I know this is an older video but I just wanted to say how much (through all your videos that I've seen) your outlook helps me. I have those bad days where I wonder if life is worth living. I know it is because I have a wonderful family and I'm here for a reason. I hope to have a better outlook on life and you're encouraging me to do that. :)

I take Tramadol 3 times daily. I take it for chronic back pain after back surgery. It is such a blessing. It's been 7 years and is still working . Good for you for finding the Dr. Who prescribe it for you.

I wish I would have known about it when I was that age. I have JRA and never met anyone with it. It made my teen years lonely

Ive taken Tramadol, max dose ,everyday for many years now for fibromyalgia. It doesnt eliminate the pain, but helps me cope.
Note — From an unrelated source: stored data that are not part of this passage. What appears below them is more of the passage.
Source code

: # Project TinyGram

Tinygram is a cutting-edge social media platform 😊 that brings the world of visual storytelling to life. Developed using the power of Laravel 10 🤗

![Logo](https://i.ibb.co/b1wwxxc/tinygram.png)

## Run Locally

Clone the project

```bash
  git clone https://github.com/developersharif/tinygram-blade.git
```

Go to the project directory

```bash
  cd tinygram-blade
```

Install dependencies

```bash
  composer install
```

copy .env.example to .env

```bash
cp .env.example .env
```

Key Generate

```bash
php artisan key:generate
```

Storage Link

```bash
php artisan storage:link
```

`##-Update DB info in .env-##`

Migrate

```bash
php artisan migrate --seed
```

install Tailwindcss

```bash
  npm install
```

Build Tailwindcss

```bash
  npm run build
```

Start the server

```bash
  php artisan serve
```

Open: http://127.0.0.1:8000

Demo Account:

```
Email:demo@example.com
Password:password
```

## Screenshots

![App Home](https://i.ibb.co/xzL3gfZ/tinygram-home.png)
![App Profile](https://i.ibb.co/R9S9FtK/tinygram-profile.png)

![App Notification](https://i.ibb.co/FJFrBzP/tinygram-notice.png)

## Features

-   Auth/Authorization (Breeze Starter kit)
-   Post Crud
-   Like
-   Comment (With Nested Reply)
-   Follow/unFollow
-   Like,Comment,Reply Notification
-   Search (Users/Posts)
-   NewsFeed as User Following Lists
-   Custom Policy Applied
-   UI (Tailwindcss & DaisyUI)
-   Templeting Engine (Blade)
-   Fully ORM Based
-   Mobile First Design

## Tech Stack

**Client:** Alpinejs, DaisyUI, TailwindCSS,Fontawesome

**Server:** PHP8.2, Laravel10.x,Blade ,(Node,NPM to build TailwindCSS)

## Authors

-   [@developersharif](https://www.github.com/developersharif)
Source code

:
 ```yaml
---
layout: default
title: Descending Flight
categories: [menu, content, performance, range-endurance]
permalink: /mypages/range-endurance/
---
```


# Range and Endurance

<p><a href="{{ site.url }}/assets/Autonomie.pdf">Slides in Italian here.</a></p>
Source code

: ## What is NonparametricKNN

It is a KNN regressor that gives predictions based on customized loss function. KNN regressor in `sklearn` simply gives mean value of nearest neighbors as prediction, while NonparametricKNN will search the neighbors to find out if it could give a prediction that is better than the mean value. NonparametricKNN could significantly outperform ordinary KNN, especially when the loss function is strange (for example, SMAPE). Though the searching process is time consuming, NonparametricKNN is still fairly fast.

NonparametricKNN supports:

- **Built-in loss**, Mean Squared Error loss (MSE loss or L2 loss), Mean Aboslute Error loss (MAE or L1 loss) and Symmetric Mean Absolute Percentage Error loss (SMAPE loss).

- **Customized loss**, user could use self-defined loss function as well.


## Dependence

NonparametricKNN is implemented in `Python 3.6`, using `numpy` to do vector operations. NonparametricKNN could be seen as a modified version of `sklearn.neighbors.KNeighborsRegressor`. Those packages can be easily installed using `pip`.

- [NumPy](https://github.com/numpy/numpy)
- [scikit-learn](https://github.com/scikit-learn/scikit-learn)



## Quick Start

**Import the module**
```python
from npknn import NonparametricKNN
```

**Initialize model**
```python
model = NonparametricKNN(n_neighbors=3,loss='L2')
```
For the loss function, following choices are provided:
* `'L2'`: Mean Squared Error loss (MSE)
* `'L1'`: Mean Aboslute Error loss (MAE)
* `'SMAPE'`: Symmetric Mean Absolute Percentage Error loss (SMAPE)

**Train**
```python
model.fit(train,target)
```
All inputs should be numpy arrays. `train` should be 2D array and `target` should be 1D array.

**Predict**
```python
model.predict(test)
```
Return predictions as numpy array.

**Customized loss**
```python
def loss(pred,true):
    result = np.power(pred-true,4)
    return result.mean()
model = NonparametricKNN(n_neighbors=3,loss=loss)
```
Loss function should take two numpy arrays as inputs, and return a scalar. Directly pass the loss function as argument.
You are so gorgeous! I am trying to watch your videos to see what your illness is, I can’t even imagine what you go through just by watching your “day in the life”. You are truly amazing. I am also a youtuber and you INSPIRE ME!!
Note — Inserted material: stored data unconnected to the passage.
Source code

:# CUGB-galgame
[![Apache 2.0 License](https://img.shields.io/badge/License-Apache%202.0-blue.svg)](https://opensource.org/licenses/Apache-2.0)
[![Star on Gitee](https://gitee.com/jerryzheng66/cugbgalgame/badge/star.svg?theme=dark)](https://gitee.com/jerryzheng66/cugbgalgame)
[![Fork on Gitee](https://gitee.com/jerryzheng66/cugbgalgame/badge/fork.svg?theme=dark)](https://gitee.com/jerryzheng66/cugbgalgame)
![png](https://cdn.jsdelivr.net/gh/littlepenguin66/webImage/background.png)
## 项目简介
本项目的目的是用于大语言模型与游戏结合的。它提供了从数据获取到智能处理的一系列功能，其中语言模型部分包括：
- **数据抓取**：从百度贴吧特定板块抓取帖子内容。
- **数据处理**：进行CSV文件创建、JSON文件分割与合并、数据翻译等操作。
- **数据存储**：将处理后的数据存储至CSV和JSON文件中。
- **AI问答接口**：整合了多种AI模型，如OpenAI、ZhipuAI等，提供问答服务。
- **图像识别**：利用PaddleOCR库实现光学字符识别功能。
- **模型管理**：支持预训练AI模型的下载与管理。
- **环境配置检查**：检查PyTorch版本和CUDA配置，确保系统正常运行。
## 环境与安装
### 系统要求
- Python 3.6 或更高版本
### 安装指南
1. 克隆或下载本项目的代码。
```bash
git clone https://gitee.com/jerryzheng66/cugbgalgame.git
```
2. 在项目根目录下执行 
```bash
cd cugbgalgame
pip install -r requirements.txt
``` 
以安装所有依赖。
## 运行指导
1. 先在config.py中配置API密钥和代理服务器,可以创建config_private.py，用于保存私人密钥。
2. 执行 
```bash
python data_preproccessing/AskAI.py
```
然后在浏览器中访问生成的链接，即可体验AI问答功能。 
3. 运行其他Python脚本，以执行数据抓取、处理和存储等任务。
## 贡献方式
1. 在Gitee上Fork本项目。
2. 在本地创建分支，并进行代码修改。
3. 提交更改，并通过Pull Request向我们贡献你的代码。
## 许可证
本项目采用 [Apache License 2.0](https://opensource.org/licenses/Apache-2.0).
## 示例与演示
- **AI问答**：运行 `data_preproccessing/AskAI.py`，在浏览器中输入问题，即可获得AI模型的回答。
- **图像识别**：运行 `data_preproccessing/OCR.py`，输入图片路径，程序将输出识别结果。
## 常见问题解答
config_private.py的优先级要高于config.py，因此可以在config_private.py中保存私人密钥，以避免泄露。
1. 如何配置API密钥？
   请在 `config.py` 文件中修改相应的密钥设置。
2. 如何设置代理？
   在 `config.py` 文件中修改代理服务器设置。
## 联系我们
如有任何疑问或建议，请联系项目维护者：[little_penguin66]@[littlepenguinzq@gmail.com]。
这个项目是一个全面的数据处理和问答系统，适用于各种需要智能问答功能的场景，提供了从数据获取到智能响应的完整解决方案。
I was on tramadol for 7 years at the beginning it worked great then eventually I had to take just to not get widthdraw symptoms from the tramadol, and had to replace with a medicine to help with widthdraw from tramadol it was horrible for me but I am cheering you on girl!! The tramadol gives you energy to it least it did me, but if I didn't take my tramadol my body would go into width draw so just be careful girlie!! Good luck and I love your channel!!

Have fun at camp!

Love hydrotherapy!!!!!!! Gabepentin is a hit or miss, but I have heard of good things. I know two very close people to me that use it and it works well for them.

Glad to hear your pain is better! Even some improvement is amazing! I hope it only gets better from here! I know for me, I have fibromyalgia, and any time I get to try something new and it improves my life, even a little, it's such a blessing!
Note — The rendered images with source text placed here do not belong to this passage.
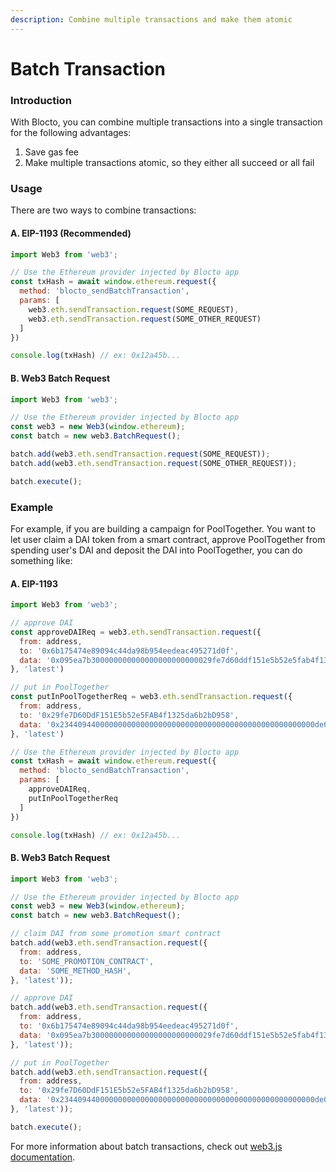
 ```yaml
---
description: Combine multiple transactions and make them atomic
---
```


# Batch Transaction

### Introduction

With Blocto, you can combine multiple transactions into a single transaction for the following advantages:

1. Save gas fee
2. Make multiple transactions atomic, so they either all succeed or all fail

### Usage

There are two ways to combine transactions:

#### A. EIP-1193 (Recommended)

```javascript
import Web3 from 'web3';

// Use the Ethereum provider injected by Blocto app
const txHash = await window.ethereum.request({
  method: 'blocto_sendBatchTransaction',
  params: [
    web3.eth.sendTransaction.request(SOME_REQUEST),
    web3.eth.sendTransaction.request(SOME_OTHER_REQUEST)
  ]
})

console.log(txHash) // ex: 0x12a45b...
```

#### B. Web3 Batch Request

```javascript
import Web3 from 'web3';

// Use the Ethereum provider injected by Blocto app
const web3 = new Web3(window.ethereum);
const batch = new web3.BatchRequest();

batch.add(web3.eth.sendTransaction.request(SOME_REQUEST));
batch.add(web3.eth.sendTransaction.request(SOME_OTHER_REQUEST));

batch.execute();
```

### Example

For example, if you are building a campaign for PoolTogether. You want to let user claim a DAI token from a smart contract, approve PoolTogether from spending user's DAI and deposit the DAI into PoolTogether, you can do something like:

#### A. EIP-1193

```javascript
import Web3 from 'web3';

// approve DAI
const approveDAIReq = web3.eth.sendTransaction.request({
  from: address,
  to: '0x6b175474e89094c44da98b954eedeac495271d0f',
  data: '0x095ea7b300000000000000000000000029fe7d60ddf151e5b52e5fab4f1325da6b2bd9580000000000000000000000000000000000000000000845951614014849ffffff',
}, 'latest')

// put in PoolTogether
const putInPoolTogetherReq = web3.eth.sendTransaction.request({
  from: address,
  to: '0x29fe7D60DdF151E5b52e5FAB4f1325da6b2bD958',
  data: '0x234409440000000000000000000000000000000000000000000000000de0b6b3a7640000',
}, 'latest')

// Use the Ethereum provider injected by Blocto app
const txHash = await window.ethereum.request({
  method: 'blocto_sendBatchTransaction',
  params: [
    approveDAIReq,
    putInPoolTogetherReq
  ]
})

console.log(txHash) // ex: 0x12a45b...
```

#### B. Web3 Batch Request

```javascript
import Web3 from 'web3';

// Use the Ethereum provider injected by Blocto app
const web3 = new Web3(window.ethereum);
const batch = new web3.BatchRequest();

// claim DAI from some promotion smart contract
batch.add(web3.eth.sendTransaction.request({
  from: address,
  to: 'SOME_PROMOTION_CONTRACT',
  data: 'SOME_METHOD_HASH',
}, 'latest'));

// approve DAI
batch.add(web3.eth.sendTransaction.request({
  from: address,
  to: '0x6b175474e89094c44da98b954eedeac495271d0f',
  data: '0x095ea7b300000000000000000000000029fe7d60ddf151e5b52e5fab4f1325da6b2bd9580000000000000000000000000000000000000000000845951614014849ffffff',
}, 'latest'));

// put in PoolTogether
batch.add(web3.eth.sendTransaction.request({
  from: address,
  to: '0x29fe7D60DdF151E5b52e5FAB4f1325da6b2bD958',
  data: '0x234409440000000000000000000000000000000000000000000000000de0b6b3a7640000',
}, 'latest'));

batch.execute();
```

For more information about batch transactions, check out [web3.js documentation](https://web3js.readthedocs.io/en/v1.2.0/web3-eth.html#batchrequest).
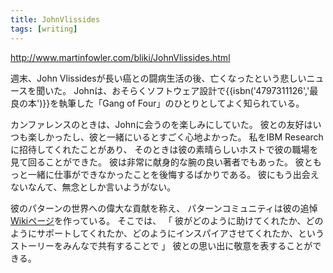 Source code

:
 ```yaml
---
title: JohnVlissides
tags: [writing]
---
```


http://www.martinfowler.com/bliki/JohnVlissides.html

週末、John Vlissidesが長い癌との闘病生活の後、亡くなったという悲しいニュースを聞いた。
Johnは、おそらくソフトウェア設計で{{isbn('4797311126','最良の本')}}を執筆した「Gang of Four」のひとりとしてよく知られている。

カンファレンスのときは、Johnに会うのを楽しみにしていた。
彼との友好はいつも楽しかったし、彼と一緒にいるとすごく心地よかった。
私をIBM Researchに招待してくれたことがあり、
そのときは彼の素晴らしいホストで彼の職場を見て回ることができた。
彼は非常に献身的な腕の良い著者でもあった。
彼ともっと一緒に仕事ができなかったことを後悔するばかりである。
彼にもう出会えないなんて、無念としか言いようがない。

彼のパターンの世界への偉大な貢献を称え、
パターンコミュニティは彼の追悼[Wikiページ](http://www.c2.com/cgi/wiki?JohnVlissides)を作っている。
そこでは、
「
彼がどのように助けてくれたか、どのようにサポートしてくれたか、どのようにインスパイアさせてくれたか、というストーリーをみんなで共有することで
」
彼との思い出に敬意を表することができる。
I had tramadol once but it makes me sleepy, and now with my ashma i can't have it anymore. I have fibromiyalgia IBD and Ashma

You go girl. You’re so amazing and inspirational, I also deal with chronic pain because of my birth defect condition “Spina Bifida”. Love watching your videos, please do them at your own pace. No one should expect you to over do it, especially if it’s detrimental to your wellbeing. Keep striving for personal success and quality of life, it’s my goal too! Ps Hello from Australia!

I went to a summer camp for rheumatic diseases called darthmouth hitchcock I also went to summer camp for kids with serious illness called double H ranch super experience! Now I am working at a camp called cub creek science camp that I was also a camper at! Hope you have an amazing time!

Girl I am cheering you on!!! Good for you for finally getting some relief and getting active! That is HUGE! This is the other side of the “opiate crisis” that needs to be talked about. (Not that tramadol is a super strong one). 💜

I’ve taken gabapentin for many years and I had pain that was so bad I lost the ability to walk and wheelchair bound thanks to that drug I can Now walk and have a quality of life my nerve damage is Manageable

I’m so glad that things are moving forward for you! Sounds like a great pain management plan, and the camp and fundraiser sound like such good things to look forward to :) Really appreciate seeing your blogs whenever you’re able to do them x

Gabapentin works for me for my carpal tunnel pain. Not 100% gets rid of it, but like you've said, gives me a better quality of life.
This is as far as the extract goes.